*TASK DETAILS*.
When you transcribe the entries below, keep the wording exact and omit the pictures.

*DATASET EXTRACT*.
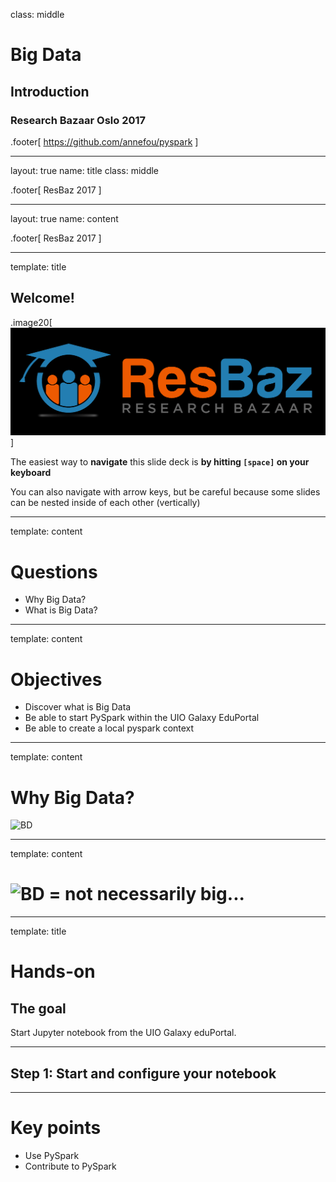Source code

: class: middle

# Big Data
## Introduction

### Research Bazaar Oslo 2017

<!-- Slides by Anne Fouilloux<br/> -->

.footer[
https://github.com/annefou/pyspark
]

---

layout: true
name: title
class: middle

.footer[
ResBaz 2017
]

---

layout: true
name: content

.footer[
ResBaz 2017
]

---

template: title

## Welcome!

.image20[![ResBaz](./images/ResBazLogo.png)]

The easiest way to **navigate** this slide deck
is **by hitting `[space]` on your keyboard**

You can also navigate with arrow keys, but be careful because some
slides can be nested inside of each other (vertically)

---

template: content

#  Questions

- Why Big Data?
- What is Big Data?

---
template: content

# Objectives

- Discover what is Big Data
- Be able to start PySpark within the UIO Galaxy EduPortal
- Be able to create a local pyspark context

---
template: content

# Why Big Data?
![BD](./images/BigData.jpg)

---
template: content

# ![BD](./images/BigData.jpg) = not necessarily big...

---
template: title
#  Hands-on

## The goal
Start Jupyter notebook from the UIO Galaxy eduPortal.

---

## Step 1: Start and configure your notebook 

---
<!-- CONCLUSION -->

# Key points

- Use PySpark
- Contribute to PySpark
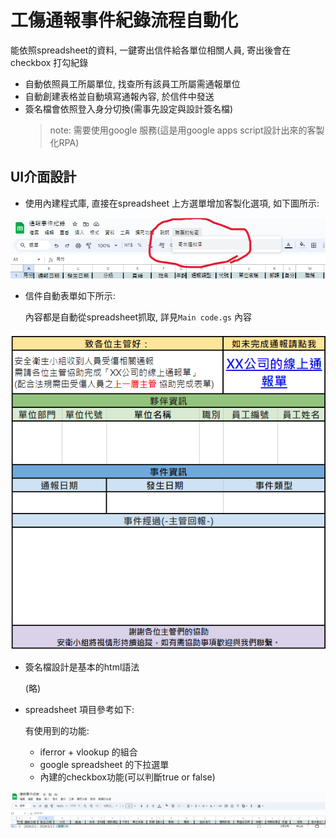 # 工傷通報事件紀錄流程自動化
能依照spreadsheet的資料, 一鍵寄出信件給各單位相關人員, 寄出後會在checkbox 打勾紀錄
* 自動依照員工所屬單位, 找查所有該員工所屬需通報單位
* 自動創建表格並自動填寫通報內容, 於信件中發送
* 簽名檔會依照登入身分切換(需事先設定與設計簽名檔)
  > note: 需要使用google 服務(這是用google apps script設計出來的客製化RPA)

## UI介面設計
* 使用內建程式庫, 直接在spreadsheet 上方選單增加客製化選項, 如下圖所示:

![custom_list](工傷通報事件紀錄流程自動化/custom_list.png)

* 信件自動表單如下所示:

  內容都是自動從spreadsheet抓取, 詳見`Main code.gs` 內容

![form_preview](工傷通報事件紀錄流程自動化/form_preview.png)

* 簽名檔設計是基本的html語法

  (略)

* spreadsheet 項目參考如下:

  有使用到的功能:
  
  * iferror + vlookup 的組合
  * google spreadsheet 的下拉選單
  * 內建的checkbox功能(可以判斷true or false)

![spreadsheetForm_exammple](工傷通報事件紀錄流程自動化/spreadsheetForm_example.png)


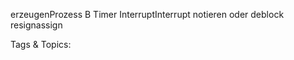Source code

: erzeugenProzess B
Timer InterruptInterrupt notieren
oder
deblock
resignassign

   Tags & Topics:
   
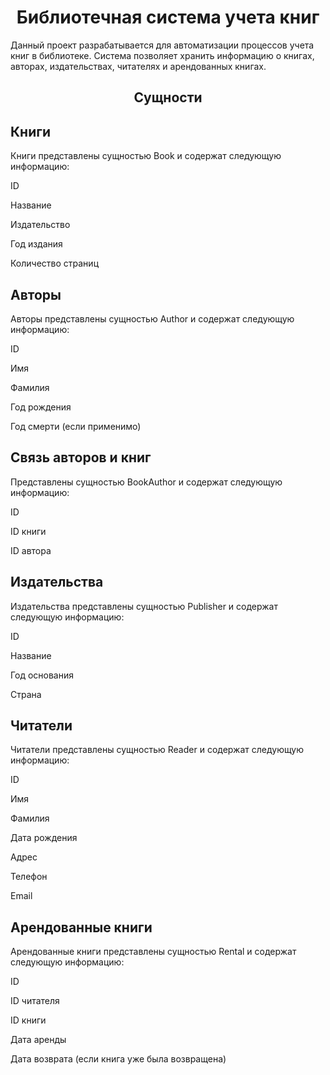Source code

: <h1 align="center">Библиотечная система учета книг</h1>

Данный проект разрабатывается для автоматизации процессов учета книг в библиотеке. Система позволяет хранить информацию о книгах, авторах, издательствах, читателях и арендованных книгах.

<h2 align="center">Сущности</h2>
<h2>Книги</h2>
Книги представлены сущностью Book и содержат следующую информацию:

ID

Название

Издательство

Год издания

Количество страниц


<h2>Авторы</h2>
Авторы представлены сущностью Author и содержат следующую информацию:

ID

Имя

Фамилия

Год рождения

Год смерти (если применимо)

<h2>Связь авторов и книг</h2>
Представлены сущностью BookAuthor и содержат следующую информацию:

ID

ID книги

ID автора

<h2>Издательства</h2>
Издательства представлены сущностью Publisher и содержат следующую информацию:

ID

Название

Год основания

Страна

<h2>Читатели</h2>

Читатели представлены сущностью Reader и содержат следующую информацию:

ID

Имя

Фамилия

Дата рождения

Адрес

Телефон

Email

<h2>Арендованные книги</h2>
Арендованные книги представлены сущностью Rental и содержат следующую информацию:

ID

ID читателя

ID книги

Дата аренды

Дата возврата (если книга уже была возвращена)
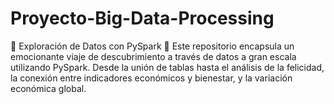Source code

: # Proyecto-Big-Data-Processing
🚀 Exploración de Datos con PySpark 🚀  Este repositorio encapsula un emocionante viaje de descubrimiento a través de datos a gran escala utilizando PySpark. Desde la unión de tablas hasta el análisis de la felicidad, la conexión entre indicadores económicos y bienestar, y la variación económica global.
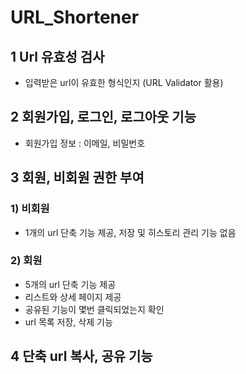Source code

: # URL_Shortener

## 1 Url 유효성 검사 
- 입력받은 url이 유효한 형식인지 (URL Validator 활용)
## 2 회원가입, 로그인, 로그아웃 기능
- 회원가입 정보 : 이메일, 비밀번호
## 3 회원, 비회원 권한 부여
### 1) 비회원
- 1개의 url 단축 기능 제공, 저장 및 히스토리 관리 기능 없음
### 2) 회원
- 5개의 url 단축 기능 제공
- 리스트와 상세 페이지 제공
- 공유된 기능이 몇번 클릭되었는지 확인
- url 목록 저장, 삭제 기능
## 4 단축 url 복사, 공유 기능
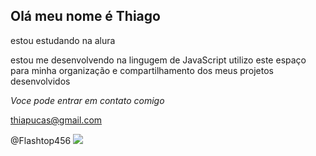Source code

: ## Olá meu nome é Thiago 

estou estudando na alura

estou me desenvolvendo na lingugem de JavaScript
utilizo este espaço para minha organização e compartilhamento dos meus projetos desenvolvidos

_Voce pode entrar em contato comigo_

thiapucas@gmail.com

@Flashtop456
![](<img src=https://ohiofi.com/assets/nyan.gif>)

<!--
**Flashtop456/Flashtop456** is a ✨ _special_ ✨ repository because its `README.md` (this file) appears on your GitHub profile.

Here are some ideas to get you started:

- 🔭 I’m currently working on ...
- 🌱 I’m currently learning ...
- 👯 I’m looking to collaborate on ...
- 🤔 I’m looking for help with ...
- 💬 Ask me about ...
- 📫 How to reach me: ...
- 😄 Pronouns: ...
- ⚡ Fun fact: ...
-->
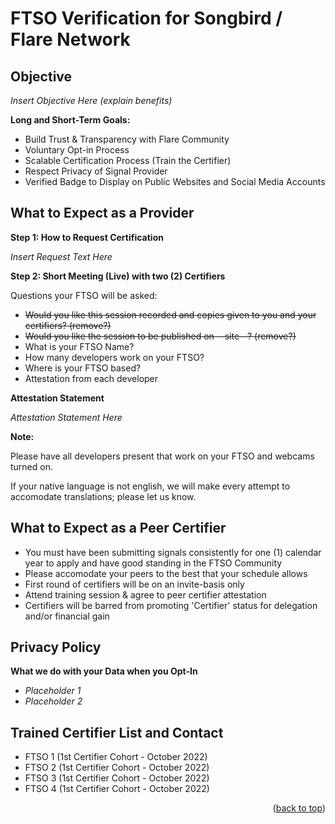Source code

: # FTSO Verification for Songbird / Flare Network

## Objective

*Insert Objective Here (explain benefits)*

**Long and Short-Term Goals:**

* Build Trust & Transparency with Flare Community
* Voluntary Opt-in Process
* Scalable Certification Process (Train the Certifier)
* Respect Privacy of Signal Provider
* Verified Badge to Display on Public Websites and Social Media Accounts

## What to Expect as a Provider

**Step 1: How to Request Certification**

*Insert Request Text Here*

**Step 2: Short Meeting (Live) with two (2) Certifiers**

Questions your FTSO will be asked:
* ~~Would you like this session recorded and copies given to you and your certifiers? (remove?)~~
* ~~Would you like the session to be published on --site--? (remove?)~~
* What is your FTSO Name?
* How many developers work on your FTSO?
* Where is your FTSO based?
* Attestation from each developer

**Attestation Statement**

*Attestation Statement Here*

**Note:**

Please have all developers present that work on your FTSO and webcams turned on. 

If your native language is not english, we will make every attempt to accomodate translations; please let us know.

## What to Expect as a Peer Certifier

* You must have been submitting signals consistently for one (1) calendar year to apply and have good standing in the FTSO Community
* Please accomodate your peers to the best that your schedule allows
* First round of certifiers will be on an invite-basis only
* Attend training session & agree to peer certifier attestation
* Certifiers will be barred from promoting 'Certifier' status for delegation and/or financial gain

## Privacy Policy

**What we do with your Data when you Opt-In**

* *Placeholder 1*
* *Placeholder 2*

## Trained Certifier List and Contact

* FTSO 1 (1st Certifier Cohort - October 2022)
* FTSO 2 (1st Certifier Cohort - October 2022)
* FTSO 3 (1st Certifier Cohort - October 2022)
* FTSO 4 (1st Certifier Cohort - October 2022)

<p align="right">(<a href="#README-top">back to top</a>)</p>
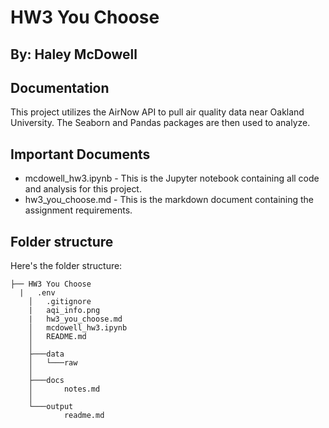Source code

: # HW3 You Choose
## By: Haley McDowell

Documentation
--------------
This project utilizes the AirNow API to pull air quality data near Oakland University. The Seaborn and Pandas packages are then used to analyze.

Important Documents
-----------------
 - mcdowell_hw3.ipynb - This is the Jupyter notebook containing all code and analysis for this project.
 - hw3_you_choose.md - This is the markdown document containing the assignment requirements.

Folder structure
-----------------
Here's the folder structure:

	├── HW3 You Choose
	  |   .env
		│   .gitignore	
		|   aqi_info.png
		|   hw3_you_choose.md
		│   mcdowell_hw3.ipynb				
		│   README.md	
		│
		├───data					
		│   └───raw						
		│
		├───docs
		│       notes.md				
		│
		└───output
				readme.md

*ANSWER TO THIS PROBLEM*.
Source code

: class: middle

# Big Data
## Introduction

### Research Bazaar Oslo 2017

<!-- Slides by Anne Fouilloux<br/> -->

.footer[
https://github.com/annefou/pyspark
]

---

layout: true
name: title
class: middle

.footer[
ResBaz 2017
]

---

layout: true
name: content

.footer[
ResBaz 2017
]

---

template: title

## Welcome!

.image20[![ResBaz](./images/ResBazLogo.png)]

The easiest way to **navigate** this slide deck
is **by hitting `[space]` on your keyboard**

You can also navigate with arrow keys, but be careful because some
slides can be nested inside of each other (vertically)

---

template: content

#  Questions

- Why Big Data?
- What is Big Data?

---
template: content

# Objectives

- Discover what is Big Data
- Be able to start PySpark within the UIO Galaxy EduPortal
- Be able to create a local pyspark context

---
template: content

# Why Big Data?
![BD](./images/BigData.jpg)

---
template: content

# ![BD](./images/BigData.jpg) = not necessarily big...

---
template: title
#  Hands-on

## The goal
Start Jupyter notebook from the UIO Galaxy eduPortal.

---

## Step 1: Start and configure your notebook 

---
<!-- CONCLUSION -->

# Key points

- Use PySpark
- Contribute to PySpark
 # 工傷通報事件紀錄流程自動化
能依照spreadsheet的資料, 一鍵寄出信件給各單位相關人員, 寄出後會在checkbox 打勾紀錄
* 自動依照員工所屬單位, 找查所有該員工所屬需通報單位
* 自動創建表格並自動填寫通報內容, 於信件中發送
* 簽名檔會依照登入身分切換(需事先設定與設計簽名檔)
  > note: 需要使用google 服務(這是用google apps script設計出來的客製化RPA)

## UI介面設計
* 使用內建程式庫, 直接在spreadsheet 上方選單增加客製化選項, 如下圖所示:

![custom_list](工傷通報事件紀錄流程自動化/custom_list.png)

* 信件自動表單如下所示:

  內容都是自動從spreadsheet抓取, 詳見`Main code.gs` 內容

![form_preview](工傷通報事件紀錄流程自動化/form_preview.png)

* 簽名檔設計是基本的html語法

  (略)

* spreadsheet 項目參考如下:

  有使用到的功能:
  
  * iferror + vlookup 的組合
  * google spreadsheet 的下拉選單
  * 內建的checkbox功能(可以判斷true or false)

![spreadsheetForm_exammple](工傷通報事件紀錄流程自動化/spreadsheetForm_example.png)


Source code

: erzeugenProzess B
Timer InterruptInterrupt notieren
oder
deblock
resignassign

   Tags & Topics:
   
Source code

: <h1 align="center">Библиотечная система учета книг</h1>

Данный проект разрабатывается для автоматизации процессов учета книг в библиотеке. Система позволяет хранить информацию о книгах, авторах, издательствах, читателях и арендованных книгах.

<h2 align="center">Сущности</h2>
<h2>Книги</h2>
Книги представлены сущностью Book и содержат следующую информацию:

ID

Название

Издательство

Год издания

Количество страниц


<h2>Авторы</h2>
Авторы представлены сущностью Author и содержат следующую информацию:

ID

Имя

Фамилия

Год рождения

Год смерти (если применимо)

<h2>Связь авторов и книг</h2>
Представлены сущностью BookAuthor и содержат следующую информацию:

ID

ID книги

ID автора

<h2>Издательства</h2>
Издательства представлены сущностью Publisher и содержат следующую информацию:

ID

Название

Год основания

Страна

<h2>Читатели</h2>

Читатели представлены сущностью Reader и содержат следующую информацию:

ID

Имя

Фамилия

Дата рождения

Адрес

Телефон

Email

<h2>Арендованные книги</h2>
Арендованные книги представлены сущностью Rental и содержат следующую информацию:

ID

ID читателя

ID книги

Дата аренды

Дата возврата (если книга уже была возвращена)
Source code

: # Proyecto-Big-Data-Processing
🚀 Exploración de Datos con PySpark 🚀  Este repositorio encapsula un emocionante viaje de descubrimiento a través de datos a gran escala utilizando PySpark. Desde la unión de tablas hasta el análisis de la felicidad, la conexión entre indicadores económicos y bienestar, y la variación económica global.
Source code

: # URL_Shortener

## 1 Url 유효성 검사 
- 입력받은 url이 유효한 형식인지 (URL Validator 활용)
## 2 회원가입, 로그인, 로그아웃 기능
- 회원가입 정보 : 이메일, 비밀번호
## 3 회원, 비회원 권한 부여
### 1) 비회원
- 1개의 url 단축 기능 제공, 저장 및 히스토리 관리 기능 없음
### 2) 회원
- 5개의 url 단축 기능 제공
- 리스트와 상세 페이지 제공
- 공유된 기능이 몇번 클릭되었는지 확인
- url 목록 저장, 삭제 기능
## 4 단축 url 복사, 공유 기능
Source code

: ## Olá meu nome é Thiago 

estou estudando na alura

estou me desenvolvendo na lingugem de JavaScript
utilizo este espaço para minha organização e compartilhamento dos meus projetos desenvolvidos

_Voce pode entrar em contato comigo_

thiapucas@gmail.com

@Flashtop456
![](<img src=https://ohiofi.com/assets/nyan.gif>)

<!--
**Flashtop456/Flashtop456** is a ✨ _special_ ✨ repository because its `README.md` (this file) appears on your GitHub profile.

Here are some ideas to get you started:

- 🔭 I’m currently working on ...
- 🌱 I’m currently learning ...
- 👯 I’m looking to collaborate on ...
- 🤔 I’m looking for help with ...
- 💬 Ask me about ...
- 📫 How to reach me: ...
- 😄 Pronouns: ...
- ⚡ Fun fact: ...
-->
Source code

: # FTSO Verification for Songbird / Flare Network

## Objective

*Insert Objective Here (explain benefits)*

**Long and Short-Term Goals:**

* Build Trust & Transparency with Flare Community
* Voluntary Opt-in Process
* Scalable Certification Process (Train the Certifier)
* Respect Privacy of Signal Provider
* Verified Badge to Display on Public Websites and Social Media Accounts

## What to Expect as a Provider

**Step 1: How to Request Certification**

*Insert Request Text Here*

**Step 2: Short Meeting (Live) with two (2) Certifiers**

Questions your FTSO will be asked:
* ~~Would you like this session recorded and copies given to you and your certifiers? (remove?)~~
* ~~Would you like the session to be published on --site--? (remove?)~~
* What is your FTSO Name?
* How many developers work on your FTSO?
* Where is your FTSO based?
* Attestation from each developer

**Attestation Statement**

*Attestation Statement Here*

**Note:**

Please have all developers present that work on your FTSO and webcams turned on. 

If your native language is not english, we will make every attempt to accomodate translations; please let us know.

## What to Expect as a Peer Certifier

* You must have been submitting signals consistently for one (1) calendar year to apply and have good standing in the FTSO Community
* Please accomodate your peers to the best that your schedule allows
* First round of certifiers will be on an invite-basis only
* Attend training session & agree to peer certifier attestation
* Certifiers will be barred from promoting 'Certifier' status for delegation and/or financial gain

## Privacy Policy

**What we do with your Data when you Opt-In**

* *Placeholder 1*
* *Placeholder 2*

## Trained Certifier List and Contact

* FTSO 1 (1st Certifier Cohort - October 2022)
* FTSO 2 (1st Certifier Cohort - October 2022)
* FTSO 3 (1st Certifier Cohort - October 2022)
* FTSO 4 (1st Certifier Cohort - October 2022)

<p align="right">(<a href="#README-top">back to top</a>)</p>
Source code

: # HW3 You Choose
## By: Haley McDowell

Documentation
--------------
This project utilizes the AirNow API to pull air quality data near Oakland University. The Seaborn and Pandas packages are then used to analyze.

Important Documents
-----------------
 - mcdowell_hw3.ipynb - This is the Jupyter notebook containing all code and analysis for this project.
 - hw3_you_choose.md - This is the markdown document containing the assignment requirements.

Folder structure
-----------------
Here's the folder structure:

	├── HW3 You Choose
	  |   .env
		│   .gitignore	
		|   aqi_info.png
		|   hw3_you_choose.md
		│   mcdowell_hw3.ipynb				
		│   README.md	
		│
		├───data					
		│   └───raw						
		│
		├───docs
		│       notes.md				
		│
		└───output
				readme.md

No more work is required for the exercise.